Polres Gowa Edukasi Siswa SMPN 1 Manuju, Bentengi Pelajar dari Narkoba dan Kekerasan Seksual

GOWA, KORANMAKASSAR.COM — Upaya melindungi generasi muda dari ancaman narkotika dan berbagai bentuk kekerasan terus diperkuat. Polres Gowa menggelar dialog interaktif dan edukasi perlindungan anak di SMP Negeri 1 Manuju, Jumat (6/2/2026), sebagai langkah preventif membentengi pelajar sejak dini.

Kegiatan ini menghadirkan pemateri dari Satnarkoba Polres Gowa dan Unit Perlindungan Perempuan dan Anak (PPA). Hadir langsung KBO Satnarkoba Polres Gowa, Hamzir, A.Md., S.H, serta Kanit PPA Polres Gowa, IPDA Nida Hanifah Djarnaji, S.Tr.I.K. Dialog diikuti para guru dan siswa dengan antusias.

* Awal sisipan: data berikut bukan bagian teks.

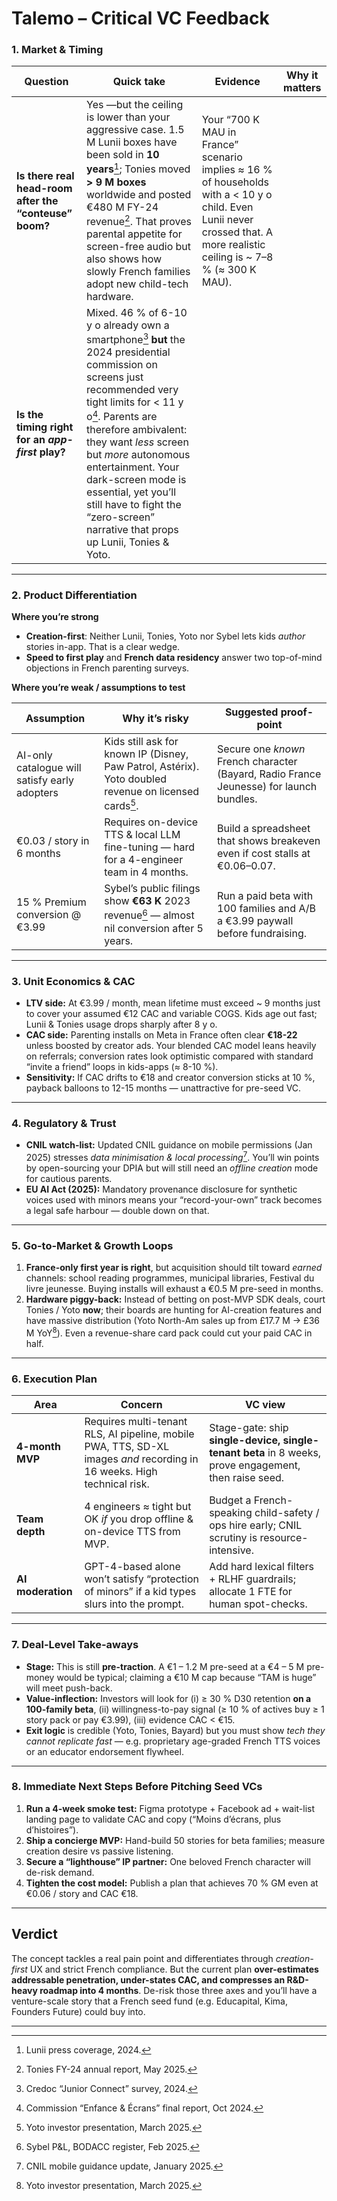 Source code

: # Talemo – Critical VC Feedback

### 1.  Market & Timing  

| Question | Quick take | Evidence | Why it matters |
|-----------|-----------|-----------|----------------|
| **Is there real head-room after the “conteuse” boom?** | Yes —but the ceiling is lower than your aggressive case. 1.5 M Lunii boxes have been sold in **10 years**[^1]; Tonies moved **> 9 M boxes** worldwide and posted €480 M FY-24 revenue[^2]. That proves parental appetite for screen-free audio but also shows how slowly French families adopt new child-tech hardware. | Your “700 K MAU in France” scenario implies ≈ 16 % of households with a < 10 y o child. Even Lunii never crossed that. A more realistic ceiling is ~ 7–8 % (≈ 300 K MAU). |
| **Is the timing right for an *app-first* play?** | Mixed. 46 % of 6-10 y o already own a smartphone[^3] **but** the 2024 presidential commission on screens just recommended very tight limits for < 11 y o[^4]. Parents are therefore ambivalent: they want *less* screen but *more* autonomous entertainment. Your dark-screen mode is essential, yet you’ll still have to fight the “zero-screen” narrative that props up Lunii, Tonies & Yoto. |

---

### 2.  Product Differentiation  

**Where you’re strong**

* **Creation-first**: Neither Lunii, Tonies, Yoto nor Sybel lets kids *author* stories in-app. That is a clear wedge.  
* **Speed to first play** and **French data residency** answer two top-of-mind objections in French parenting surveys.

**Where you’re weak / assumptions to test**

| Assumption | Why it’s risky | Suggested proof-point |
|------------|---------------|-----------------------|
| AI-only catalogue will satisfy early adopters | Kids still ask for known IP (Disney, Paw Patrol, Astérix). Yoto doubled revenue on licensed cards[^5]. | Secure one *known* French character (Bayard, Radio France Jeunesse) for launch bundles. |
| €0.03 / story in 6 months | Requires on-device TTS & local LLM fine-tuning — hard for a 4-engineer team in 4 months. | Build a spreadsheet that shows breakeven even if cost stalls at €0.06–0.07. |
| 15 % Premium conversion @ €3.99 | Sybel’s public filings show **€63 K** 2023 revenue[^6] — almost nil conversion after 5 years. | Run a paid beta with 100 families and A/B a €3.99 paywall before fundraising. |

---

### 3.  Unit Economics & CAC  

* **LTV side:** At €3.99 / month, mean lifetime must exceed ~ 9 months just to cover your assumed €12 CAC and variable COGS. Kids age out fast; Lunii & Tonies usage drops sharply after 8 y o.  
* **CAC side:** Parenting installs on Meta in France often clear **€18-22** unless boosted by creator ads. Your blended CAC model leans heavily on referrals; conversion rates look optimistic compared with standard “invite a friend” loops in kids-apps (≈ 8-10 %).  
* **Sensitivity:** If CAC drifts to €18 and creator conversion sticks at 10 %, payback balloons to 12-15 months — unattractive for pre-seed VC.

---

### 4.  Regulatory & Trust  

* **CNIL watch-list:** Updated CNIL guidance on mobile permissions (Jan 2025) stresses *data minimisation & local processing*[^7]. You’ll win points by open-sourcing your DPIA but will still need an *offline creation* mode for cautious parents.  
* **EU AI Act (2025):** Mandatory provenance disclosure for synthetic voices used with minors means your “record-your-own” track becomes a legal safe harbour — double down on that.

---

### 5.  Go-to-Market & Growth Loops  

1. **France-only first year is right**, but acquisition should tilt toward *earned* channels: school reading programmes, municipal libraries, Festival du livre jeunesse. Buying installs will exhaust a €0.5 M pre-seed in months.  
2. **Hardware piggy-back:** Instead of betting on post-MVP SDK deals, court Tonies / Yoto **now**; their boards are hunting for AI-creation features and have massive distribution (Yoto North-Am sales up from £17.7 M → £36 M YoY[^5]). Even a revenue-share card pack could cut your paid CAC in half.

---

### 6.  Execution Plan  

| Area | Concern | VC view |
|------|---------|---------|
| **4-month MVP** | Requires multi-tenant RLS, AI pipeline, mobile PWA, TTS, SD-XL images *and* recording in 16 weeks. High technical risk. | Stage-gate: ship **single-device, single-tenant beta** in 8 weeks, prove engagement, then raise seed. |
| **Team depth** | 4 engineers ≈ tight but OK *if* you drop offline & on-device TTS from MVP. | Budget a French-speaking child-safety / ops hire early; CNIL scrutiny is resource-intensive. |
| **AI moderation** | GPT-4-based alone won’t satisfy “protection of minors” if a kid types slurs into the prompt. | Add hard lexical filters + RLHF guardrails; allocate 1 FTE for human spot-checks. |

---

### 7.  Deal-Level Take-aways  

* **Stage:** This is still **pre-traction**. A €1 – 1.2 M pre-seed at a €4 – 5 M pre-money would be typical; claiming a €10 M cap because “TAM is huge” will meet push-back.  
* **Value-inflection:** Investors will look for (i) ≥ 30 % D30 retention **on a 100-family beta**, (ii) willingness-to-pay signal (≥ 10 % of actives buy ≥ 1 story pack or pay €3.99), (iii) evidence CAC < €15.  
* **Exit logic** is credible (Yoto, Tonies, Bayard) but you must show *tech they cannot replicate fast* — e.g. proprietary age-graded French TTS voices or an educator endorsement flywheel.

---

### 8.  Immediate Next Steps Before Pitching Seed VCs  

1. **Run a 4-week smoke test:** Figma prototype + Facebook ad + wait-list landing page to validate CAC and copy (“Moins d’écrans, plus d’histoires”).  
2. **Ship a concierge MVP:** Hand-build 50 stories for beta families; measure creation desire vs passive listening.  
3. **Secure a “lighthouse” IP partner:** One beloved French character will de-risk demand.  
4. **Tighten the cost model:** Publish a plan that achieves 70 % GM even at €0.06 / story and CAC €18.  

---

## Verdict  

The concept tackles a real pain point and differentiates through *creation-first* UX and strict French compliance.  But the current plan **over-estimates addressable penetration, under-states CAC, and compresses an R&D-heavy roadmap into 4 months**.  De-risk those three axes and you’ll have a venture-scale story that a French seed fund (e.g. Educapital, Kima, Founders Future) could buy into.

---

[^1]: Lunii press coverage, 2024.  
[^2]: Tonies FY-24 annual report, May 2025.  
[^3]: Credoc “Junior Connect” survey, 2024.  
[^4]: Commission “Enfance & Écrans” final report, Oct 2024.  
[^5]: Yoto investor presentation, March 2025.  
[^6]: Sybel P&L, BODACC register, Feb 2025.  
[^7]: CNIL mobile guidance update, January 2025.
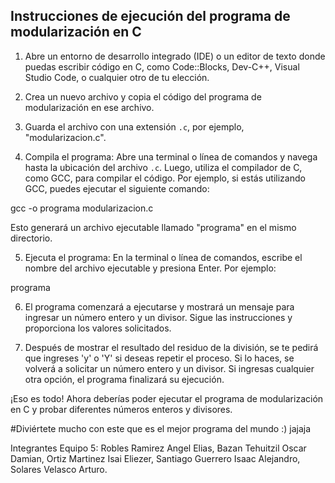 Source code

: ## Instrucciones de ejecución del programa de modularización en C

1. Abre un entorno de desarrollo integrado (IDE) o un editor de texto donde puedas escribir código en C, como Code::Blocks, Dev-C++, Visual Studio Code, o cualquier otro de tu elección.

2. Crea un nuevo archivo y copia el código del programa de modularización en ese archivo.

3. Guarda el archivo con una extensión `.c`, por ejemplo, "modularizacion.c".

4. Compila el programa: Abre una terminal o línea de comandos y navega hasta la ubicación del archivo `.c`. Luego, utiliza el compilador de C, como GCC, para compilar el código. Por ejemplo, si estás utilizando GCC, puedes ejecutar el siguiente comando:

gcc -o programa modularizacion.c

Esto generará un archivo ejecutable llamado "programa" en el mismo directorio.

5. Ejecuta el programa: En la terminal o línea de comandos, escribe el nombre del archivo ejecutable y presiona Enter. Por ejemplo:

programa


6. El programa comenzará a ejecutarse y mostrará un mensaje para ingresar un número entero y un divisor. Sigue las instrucciones y proporciona los valores solicitados.

7. Después de mostrar el resultado del residuo de la división, se te pedirá que ingreses 'y' o 'Y' si deseas repetir el proceso. Si lo haces, se volverá a solicitar un número entero y un divisor. Si ingresas cualquier otra opción, el programa finalizará su ejecución.

¡Eso es todo! Ahora deberías poder ejecutar el programa de modularización en C y probar diferentes números enteros y divisores.

#Diviértete mucho con este que es el mejor programa del mundo :) jajaja

Integrantes Equipo 5: Robles Ramirez Angel Elias, Bazan Tehuitzil Oscar Damian, Ortiz Martinez Isai Eliezer, Santiago Guerrero Isaac Alejandro, Solares Velasco Arturo.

Panitia pelaksana, Riswandi, S.PT, menjelaskan kegiatan tersebut bertujuan membekali pelajar dengan pemahaman tentang bahaya narkoba dan kekerasan, sekaligus memperkuat karakter serta ketahanan diri siswa.

 

Dalam pemaparannya, Hamzir menegaskan pelajar merupakan kelompok rentan yang kerap menjadi target peredaran narkoba.

Penyalahgunaan narkotika, kata dia, berdampak serius terhadap kesehatan fisik dan mental, merusak fungsi otak, menurunkan prestasi belajar, hingga berpotensi menyeret remaja pada persoalan hukum.

“Langkah terbaik adalah menjauhi narkoba sejak dini dan berani menolak setiap ajakan yang mencurigakan,” tegasnya.

Ia juga menekankan pencegahan tidak bisa hanya mengandalkan aparat penegak hukum, tetapi memerlukan sinergi sekolah, keluarga, dan lingkungan sosial melalui edukasi berkelanjutan.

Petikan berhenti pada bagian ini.